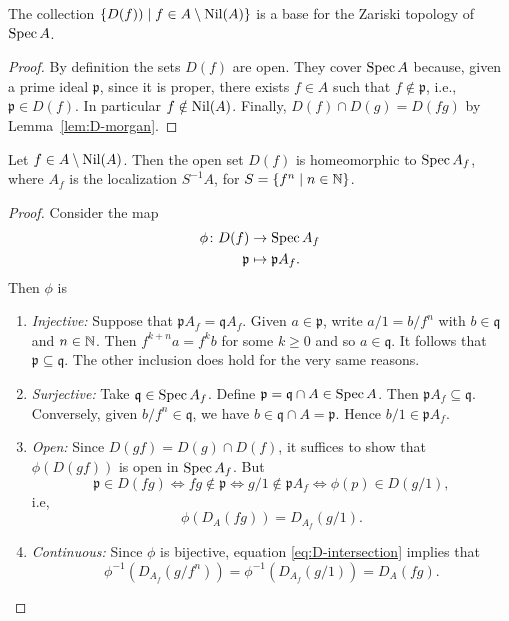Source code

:\begin{thm}
    The collection\/ $\{D(f))\mid f\in A\setminus\operatorname{Nil}(A)\}$ is a base for the Zariski topology of\/ $\operatorname{Spec} A$.
\end{thm}

\begin{proof}
    By definition the sets $D(f)$ are open. They cover $\operatorname{Spec} A$ because, given a prime ideal $\mathfrak p$, since it is proper, there exists $f\in A$ such that $f\notin\mathfrak p$, i.e., $\mathfrak p\in D(f)$. In particular $f\notin\operatorname{Nil}(A)$. Finally, $D(f)\cap D(g)=D(fg)$ by Lemma~\ref{lem:D-morgan}.
\end{proof}

\begin{thm}\label{thm:Spec(Af)-is-D(f)}
    Let $f\in A\setminus\operatorname{Nil}(A)$. Then the open set\/ $D(f)$ is homeomorphic to\/ $\operatorname{Spec} A_f$, where\/ $A_f$ is the localization\/ $S^{-1}A$, for\/ $S=\{f^n\mid n\in\mathbb{N}\}$.
\end{thm}

\begin{proof}
    Consider the map
    \begin{align*}
        \phi\colon D(f)&\to\operatorname{Spec} A_f\\
            \mathfrak p&\mapsto \mathfrak pA_f.
    \end{align*}
    Then $\phi$ is
    \begin{enumerate}[-]
        \item \textit{Injective:} Suppose that $\mathfrak pA_f=\mathfrak qA_f$. Given $a\in\mathfrak p$, write $a/1=b/f^n$ with $b\in\mathfrak q$ and $n\in\mathbb{N}$. Then $f^{k+n}a=f^kb$ for some $k\ge0$ and so $a\in\mathfrak q$. It follows that $\mathfrak p\subseteq\mathfrak q$. The other inclusion does hold for the very same reasons.

        \item \textit{Surjective:} Take $\mathfrak q\in\operatorname{Spec} A_f$. Define $\mathfrak p=\mathfrak q\cap A\in\operatorname{Spec} A$. Then $\mathfrak pA_f\subseteq\mathfrak q$. Conversely, given $b/f^n\in\mathfrak q$, we have $b\in\mathfrak q\cap A=\mathfrak p$. Hence $b/1\in\mathfrak pA_f$.

        \item \textit{Open:} Since $D(gf)=D(g)\cap D(f)$, it suffices to show that $\phi(D(gf))$ is open in $\operatorname{Spec} A_f$. But
        $$
            \mathfrak p\in D(fg)
                \iff fg\notin\mathfrak p
                \iff g/1\notin\mathfrak pA_f
                \iff \phi(p)\in D(g/1),
        $$
        i.e,
        \begin{equation}\label{eq:D-intersection}
            \phi(D_A(fg))=D_{A_f}(g/1).
        \end{equation}

        \item \textit{Continuous:} Since $\phi$ is bijective, equation \eqref{eq:D-intersection} implies that
        $$
            \phi^{-1}(D_{A_f}(g/f^n))=\phi^{-1}(D_{A_f}(g/1))=D_A(fg).
        $$
    \end{enumerate}
\end{proof}

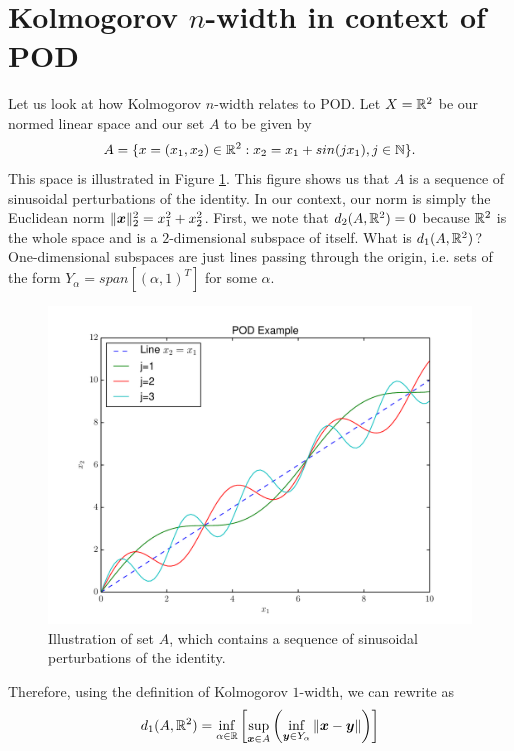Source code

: \section{Kolmogorov $n$-width in context of POD}
Let us look at how Kolmogorov $n$-width relates to POD. Let $X=\mathbb{R}^2$ be our normed linear space and our set $A$ to be given by
\begin{align*}
    A = \{x=(x_1,x_2)\in \mathbb{R}^2 : x_2 = x_1 + sin(j x_1), j \in \mathbb{N}\}.
\end{align*}
This space is illustrated in Figure \ref{fig:19:A}. This figure shows us that $A$ is a sequence of sinusoidal perturbations of the identity. In our context, our norm is simply the Euclidean norm $\|\boldsymbol{x}\|_2^{2} = x_1^2 + x_2^2$. First, we note that $d_2(A,\mathbb{R}^2) = 0$ because $\mathbb{R}^2$ is the whole space and is a $2$-dimensional subspace of itself. What is $d_1(A,\mathbb{R}^2)$? One-dimensional subspaces are just lines passing through the origin, i.e. sets of the form $Y_{\alpha} = span\left[(\alpha, 1)^{T}\right]$ for some $\alpha$. 
\begin{figure}
    \centering
    \includegraphics[width=\textwidth]{images/pod.pdf}
    \caption{Illustration of set $A$, which contains a sequence of sinusoidal perturbations of the identity.}
    \label{fig:19:A}
\end{figure}
Therefore, using the definition of Kolmogorov $1$-width, we can rewrite as
\begin{align} \label{eqn:19:kol1width}
d_1(A,\mathbb{R}^2) = \inf_{\alpha \in \mathbb{R}} \left[ \sup_{\boldsymbol{x} \in A} \left(\inf_{\boldsymbol{y} \in Y_{\alpha}} \|\boldsymbol{x}-\boldsymbol{y}\|\right)\right]
\end{align}
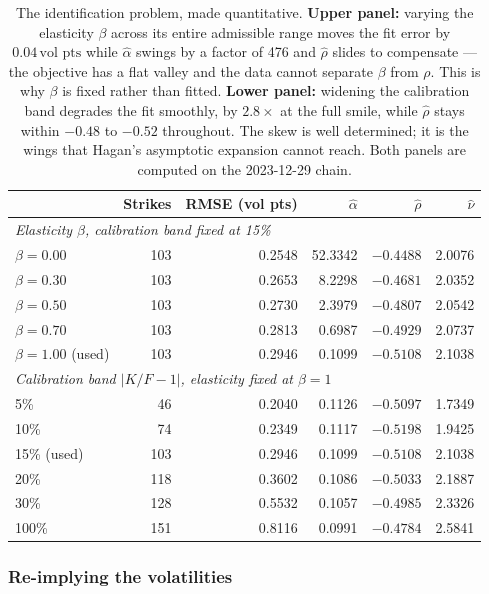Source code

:\documentclass[11pt]{article}
\newcommand{\vp}{\,\text{vol pts}}
\begin{document}
\begin{table}[t]
\centering
\small
\caption{The identification problem, made quantitative. \textbf{Upper panel:} varying the
elasticity $\beta$ across its entire admissible range moves the fit error by $0.04\vp$
while $\hat{\alpha}$ swings by a factor of 476 and $\hat{\rho}$ slides to compensate ---
the objective has a flat valley and the data cannot separate $\beta$ from $\rho$. This
is why $\beta$ is fixed rather than fitted. \textbf{Lower panel:} widening the
calibration band degrades the fit smoothly, by $2.8\times$ at the full smile, while
$\hat{\rho}$ stays within $-0.48$ to $-0.52$ throughout. The skew is well determined; it
is the wings that Hagan's asymptotic expansion cannot reach. Both panels are computed on
the 2023-12-29 chain.}
\label{tab:ident}
\begin{tabular}{lrrrrr}
\toprule
 & Strikes & RMSE (vol pts) & $\hat{\alpha}$ & $\hat{\rho}$ & $\hat{\nu}$ \\
\midrule
\multicolumn{6}{l}{\emph{Elasticity $\beta$, calibration band fixed at 15\%}}\\
$\beta=0.00$ & 103 & 0.2548 & 52.3342 & $-0.4488$ & 2.0076 \\
$\beta=0.30$ & 103 & 0.2653 &  8.2298 & $-0.4681$ & 2.0352 \\
$\beta=0.50$ & 103 & 0.2730 &  2.3979 & $-0.4807$ & 2.0542 \\
$\beta=0.70$ & 103 & 0.2813 &  0.6987 & $-0.4929$ & 2.0737 \\
$\beta=1.00$ (used) & 103 & 0.2946 & 0.1099 & $-0.5108$ & 2.1038 \\
\midrule
\multicolumn{6}{l}{\emph{Calibration band $|K/F-1|$, elasticity fixed at $\beta=1$}}\\
5\%   &  46 & 0.2040 & 0.1126 & $-0.5097$ & 1.7349 \\
10\%  &  74 & 0.2349 & 0.1117 & $-0.5198$ & 1.9425 \\
15\% (used) & 103 & 0.2946 & 0.1099 & $-0.5108$ & 2.1038 \\
20\%  & 118 & 0.3602 & 0.1086 & $-0.5033$ & 2.1887 \\
30\%  & 128 & 0.5532 & 0.1057 & $-0.4985$ & 2.3326 \\
100\% & 151 & 0.8116 & 0.0991 & $-0.4784$ & 2.5841 \\
\bottomrule
\end{tabular}
\end{table}

\subsubsection{Re-implying the volatilities}
\label{sec:reimply}
\end{document}
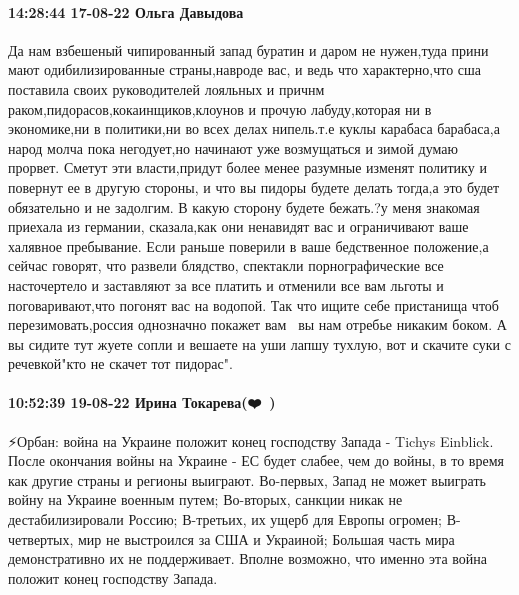  
 
 
 
 

\paragraph{14:28:44 17-08-22 Ольга Давыдова}

Да нам взбешеный чипированный запад буратин и даром не нужен,туда прини мают
одибилизированные страны,навроде вас, и ведь что характерно,что сша поставила
своих руководителей лояльных и причнм раком,пидорасов,кокаинщиков,клоунов и
прочую лабуду,которая ни в экономике,ни в политики,ни во всех делах нипель.т.е
куклы карабаса барабаса,а народ молча пока негодует,но начинают уже возмущаться
и зимой думаю прорвет. Сметут эти власти,придут более менее разумные изменят
политику и повернут ее в другую стороны, и что вы пидоры будете делать тогда,а
это будет обязательно и не задолгим. В какую сторону будете бежать.?у меня
знакомая приехала из германии, сказала,как они ненавидят вас и ограничивают
ваше халявное пребывание. Если раньше поверили в ваше бедственное положение,а
сейчас говорят, что развели блядство, спектакли порнографические все
насточертело и заставляют за все платить и отменили все вам льготы и
поговаривают,что погонят вас на водопой. Так что ищите  себе пристанища чтоб
перезимовать,россия однозначно покажет вам💪💪💪вы нам отребье никаким боком. А
вы сидите тут жуете сопли и вешаете на уши лапшу тухлую, вот и скачите суки с
речевкой"кто не скачет тот пидорас".

\paragraph{10:52:39 19-08-22 Ирина Токарева(❤️💙🤍)}

⚡️Орбан: война на Украине положит конец господству Запада - Tichys Einblick.
После окончания войны на Украине - ЕС будет слабее, чем до войны, в то время как другие страны и регионы выиграют.
Во-первых, Запад не может выиграть войну на Украине военным путем;
Во-вторых, санкции никак не дестабилизировали Россию;
В-третьих, их ущерб для Европы огромен;
В-четвертых, мир не выстроился за США и Украиной;
Большая часть мира демонстративно их не поддерживает. Вполне возможно, что именно эта война положит конец господству Запада.

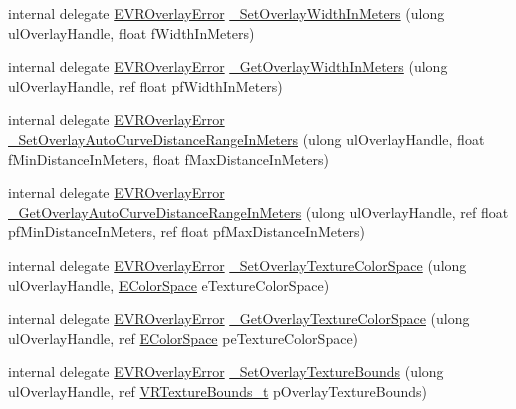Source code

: \begin{DoxyCompactItemize}
\item 
internal delegate \mbox{\hyperlink{namespace_valve_1_1_v_r_aaee5c5144f42b7969d45b854f51b0c18}{E\+V\+R\+Overlay\+Error}} \mbox{\hyperlink{struct_valve_1_1_v_r_1_1_i_v_r_overlay_ae65d9b762f6024173ed7f2362e7755ce}{\+\_\+\+Set\+Overlay\+Width\+In\+Meters}} (ulong ul\+Overlay\+Handle, float f\+Width\+In\+Meters)
\item 
internal delegate \mbox{\hyperlink{namespace_valve_1_1_v_r_aaee5c5144f42b7969d45b854f51b0c18}{E\+V\+R\+Overlay\+Error}} \mbox{\hyperlink{struct_valve_1_1_v_r_1_1_i_v_r_overlay_a428a94d317b358800d0bb78217345815}{\+\_\+\+Get\+Overlay\+Width\+In\+Meters}} (ulong ul\+Overlay\+Handle, ref float pf\+Width\+In\+Meters)
\item 
internal delegate \mbox{\hyperlink{namespace_valve_1_1_v_r_aaee5c5144f42b7969d45b854f51b0c18}{E\+V\+R\+Overlay\+Error}} \mbox{\hyperlink{struct_valve_1_1_v_r_1_1_i_v_r_overlay_a14c24c561079ac045d2e9fd58b896add}{\+\_\+\+Set\+Overlay\+Auto\+Curve\+Distance\+Range\+In\+Meters}} (ulong ul\+Overlay\+Handle, float f\+Min\+Distance\+In\+Meters, float f\+Max\+Distance\+In\+Meters)
\item 
internal delegate \mbox{\hyperlink{namespace_valve_1_1_v_r_aaee5c5144f42b7969d45b854f51b0c18}{E\+V\+R\+Overlay\+Error}} \mbox{\hyperlink{struct_valve_1_1_v_r_1_1_i_v_r_overlay_aea87edea8fd7762358e5a3d3dfd94345}{\+\_\+\+Get\+Overlay\+Auto\+Curve\+Distance\+Range\+In\+Meters}} (ulong ul\+Overlay\+Handle, ref float pf\+Min\+Distance\+In\+Meters, ref float pf\+Max\+Distance\+In\+Meters)
\item 
internal delegate \mbox{\hyperlink{namespace_valve_1_1_v_r_aaee5c5144f42b7969d45b854f51b0c18}{E\+V\+R\+Overlay\+Error}} \mbox{\hyperlink{struct_valve_1_1_v_r_1_1_i_v_r_overlay_adedd3e23f701f36634b7d6a228ec03e2}{\+\_\+\+Set\+Overlay\+Texture\+Color\+Space}} (ulong ul\+Overlay\+Handle, \mbox{\hyperlink{namespace_valve_1_1_v_r_aeb0fba37ba28d8ca276d7c10f01809ac}{E\+Color\+Space}} e\+Texture\+Color\+Space)
\item 
internal delegate \mbox{\hyperlink{namespace_valve_1_1_v_r_aaee5c5144f42b7969d45b854f51b0c18}{E\+V\+R\+Overlay\+Error}} \mbox{\hyperlink{struct_valve_1_1_v_r_1_1_i_v_r_overlay_a1622c8b6098d1b37a9a8f2a1b961f1cf}{\+\_\+\+Get\+Overlay\+Texture\+Color\+Space}} (ulong ul\+Overlay\+Handle, ref \mbox{\hyperlink{namespace_valve_1_1_v_r_aeb0fba37ba28d8ca276d7c10f01809ac}{E\+Color\+Space}} pe\+Texture\+Color\+Space)
\item 
internal delegate \mbox{\hyperlink{namespace_valve_1_1_v_r_aaee5c5144f42b7969d45b854f51b0c18}{E\+V\+R\+Overlay\+Error}} \mbox{\hyperlink{struct_valve_1_1_v_r_1_1_i_v_r_overlay_a08630b9ab7638afe9502371ca7440300}{\+\_\+\+Set\+Overlay\+Texture\+Bounds}} (ulong ul\+Overlay\+Handle, ref \mbox{\hyperlink{struct_valve_1_1_v_r_1_1_v_r_texture_bounds__t}{V\+R\+Texture\+Bounds\+\_\+t}} p\+Overlay\+Texture\+Bounds)

\end{DoxyCompactItemize}
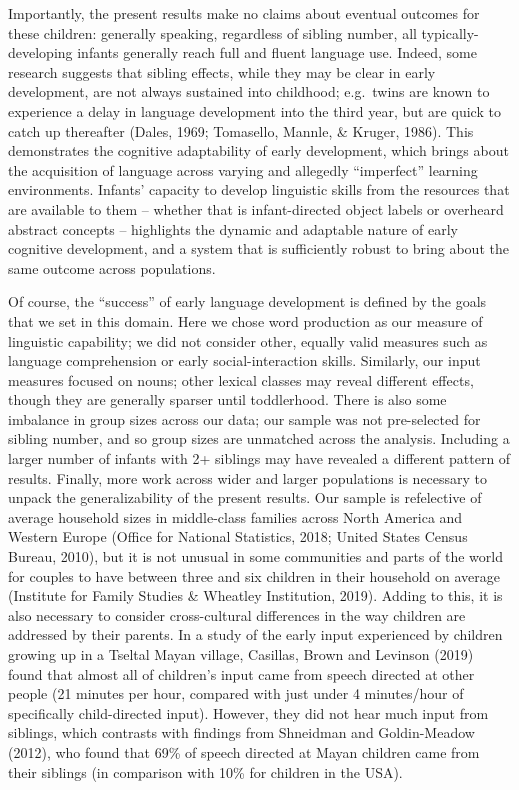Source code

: \documentclass[
  english,
  man,floatsintext]{apa6}
\begin{document}
Importantly, the present results make no claims about eventual outcomes for these children: generally speaking, regardless of sibling number, all typically-developing infants generally reach full and fluent language use. Indeed, some research suggests that sibling effects, while they may be clear in early development, are not always sustained into childhood; e.g.~twins are known to experience a delay in language development into the third year, but are quick to catch up thereafter (Dales, 1969; Tomasello, Mannle, \& Kruger, 1986). This demonstrates the cognitive adaptability of early development, which brings about the acquisition of language across varying and allegedly \enquote{imperfect} learning environments. Infants' capacity to develop linguistic skills from the resources that are available to them -- whether that is infant-directed object labels or overheard abstract concepts -- highlights the dynamic and adaptable nature of early cognitive development, and a system that is sufficiently robust to bring about the same outcome across populations.

Of course, the \enquote{success} of early language development is defined by the goals that we set in this domain. Here we chose word production as our measure of linguistic capability; we did not consider other, equally valid measures such as language comprehension or early social-interaction skills. Similarly, our input measures focused on nouns; other lexical classes may reveal different effects, though they are generally sparser until toddlerhood. There is also some imbalance in group sizes across our data; our sample was not pre-selected for sibling number, and so group sizes are unmatched across the analysis. Including a larger number of infants with 2+ siblings may have revealed a different pattern of results. Finally, more work across wider and larger populations is necessary to unpack the generalizability of the present results. Our sample is refelective of average household sizes in middle-class families across North America and Western Europe (Office for National Statistics, 2018; United States Census Bureau, 2010), but it is not unusual in some communities and parts of the world for couples to have between three and six children in their household on average (Institute for Family Studies \& Wheatley Institution, 2019). Adding to this, it is also necessary to consider cross-cultural differences in the way children are addressed by their parents. In a study of the early input experienced by children growing up in a Tseltal Mayan village, Casillas, Brown and Levinson (2019) found that almost all of children's input came from speech directed at other people (21 minutes per hour, compared with just under 4 minutes/hour of specifically child-directed input). However, they did not hear much input from siblings, which contrasts with findings from Shneidman and Goldin-Meadow (2012), who found that 69\% of speech directed at Mayan children came from their siblings (in comparison with 10\% for children in the USA).
\end{document}
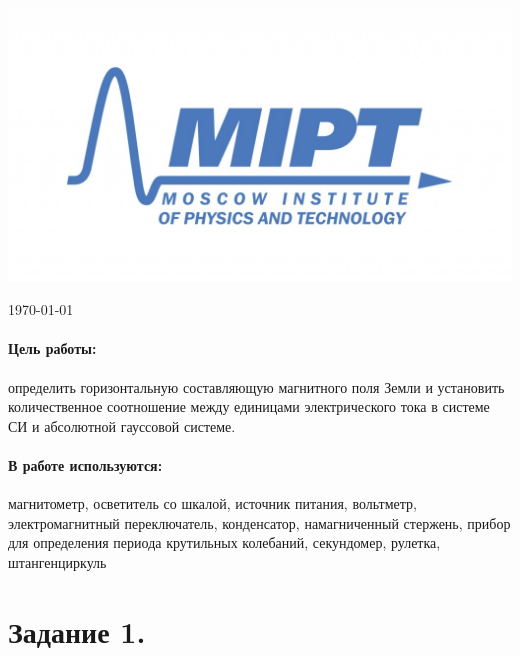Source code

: \documentclass[a4paper, 12pt]{article}
\newenvironment{bottompar}{\par\vspace*{\fill}}{\clearpage}
\begin{document}
\begin{titlepage}
		\begin{bottompar}
			\begin{center}
				\includegraphics[width = 80 mm]{logo.jpg}
			\end{center}
			{\large \today}
			
		\end{bottompar}
		\vfill %
		
	\end{titlepage}
	
	\paragraph{Цель работы:} определить горизонтальную составляющую магнитного поля Земли и установить количественное соотношение между единицами электрического тока в системе СИ и абсолютной гауссовой системе.
	\paragraph{В работе используются:} магнитометр, осветитель со шкалой, источник питания, вольтметр, электромагнитный переключатель, конденсатор, намагниченный стержень, прибор для определения периода крутильных колебаний, секундомер, рулетка, штангенциркуль
	\section*{Задание 1.}
\end{document}
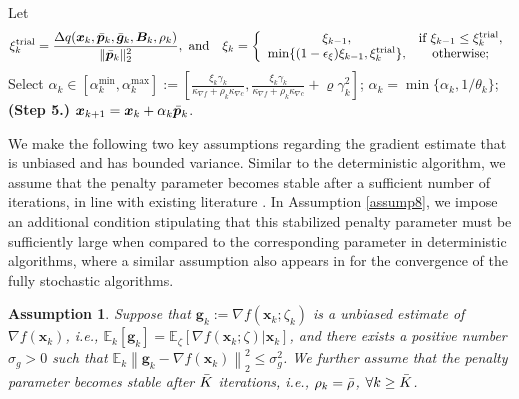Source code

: \documentclass[aos]{imsart}
\numberwithin{equation}{section}
\theoremstyle{plain}
\newtheorem{assumption}{Assumption}
\begin{document}
\begin{algorithm}[htb]
\begin{algorithmic}[1]
  \STATE Let 
  \begin{equation}
  \label{strategy_xi}
   \xi_{k}^{\text{trial}} =  \frac{\Delta q(\bm{x}_k,\Bar{\bm{p}}_k, \Bar{\bm{g}}_k,\bm{B}_k,\rho_k)}{\|\Bar{\bm{p}}_k\|_2^2},
 ~  \text{and} \quad
      \xi_k = \left\{ \begin{array}{cc}
          \xi_{k-1}, & \text{if}~\xi_{k-1} \leq \xi_{k}^{\text{trial}},  \\
          \min\{(1-\epsilon_{\xi})\xi_{k-1},\xi_{k}^{\text{trial}}\},  & \text{otherwise;}
      \end{array} \right.
  \end{equation}
  \STATE Select $\alpha_k \in \left[\alpha_k^{\text{min}}, \alpha_k^{\max} \right] :=  \left[ \frac{ \xi_{k}\gamma_k}{\kappa_{\nabla f} + \rho_k \kappa_{\nabla c}} , \frac{ \xi_{k}\gamma_k}{\kappa_{\nabla f} + \rho_k \kappa_{\nabla c}} + \varrho \gamma_k^2 \right]$;
  \STATE $\alpha_k = \min\{\alpha_k,1/\theta_k\}$;
  \STATE \textbf{(Step 5.)} $\bm{x}_{k+1} = \bm{x}_{k} + \alpha_k \Bar{\bm{p}}_{k}$.
  \ENDFOR
 \end{algorithmic}
 \end{algorithm}
 
We make the following two key assumptions regarding the gradient estimate that is unbiased and has bounded variance. Similar to the deterministic algorithm, we assume that the penalty parameter becomes stable after a sufficient number of iterations, in line with existing literature \cite{berahas2021sequential, qiu2023sequential}. In Assumption \ref{assump8}, we impose an additional condition stipulating that this stabilized penalty parameter must be sufficiently large when compared to the corresponding parameter in deterministic algorithms, where a similar assumption also appears in \cite{berahas2021sequential} for the convergence of the fully stochastic algorithms. 

\begin{assumption}
\label{assump3}
    Suppose that $\bm{g}_k:= \nabla f(\bm{x}_k;\zeta_k)$ is a unbiased estimate of $\nabla f(\bm{x}_k)$, i.e., $\mathbb{E}_k[\bm{g}_k] = \mathbb{E}_{\zeta}\left[ \nabla f(\bm{x}_k;\zeta)|\bm{x}_k\right] $, and there exists a positive number $\sigma_{g}>0$ such that $\mathbb{E}_{k}\left\|\bm{g}_k - \nabla f(\bm{x}_k)  \right\|_2^2 \leq \sigma_{g}^2$. We further assume that the penalty parameter becomes stable after $\Bar{K}$ iterations, i.e., $\rho_k = \Bar{\rho}$, $\forall k \geq \Bar{K}$. 
\end{assumption}
\end{document}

- _Work instructions_
Select every line in the material above where the string "sets" occurs, and copy it.

- _Reply to the task_
    By definition the sets $D(f)$ are open. They cover $\operatorname{Spec} A$ because, given a prime ideal $\mathfrak p$, since it is proper, there exists $f\in A$ such that $f\notin\mathfrak p$, i.e., $\mathfrak p\in D(f)$. In particular $f\notin\operatorname{Nil}(A)$. Finally, $D(f)\cap D(g)=D(fg)$ by Lemma~\ref{lem:D-morgan}.
This space is illustrated in Figure \ref{fig:19:A}. This figure shows us that $A$ is a sequence of sinusoidal perturbations of the identity. In our context, our norm is simply the Euclidean norm $\|\boldsymbol{x}\|_2^{2} = x_1^2 + x_2^2$. First, we note that $d_2(A,\mathbb{R}^2) = 0$ because $\mathbb{R}^2$ is the whole space and is a $2$-dimensional subspace of itself. What is $d_1(A,\mathbb{R}^2)$? One-dimensional subspaces are just lines passing through the origin, i.e. sets of the form $Y_{\alpha} = span\left[(\alpha, 1)^{T}\right]$ for some $\alpha$. 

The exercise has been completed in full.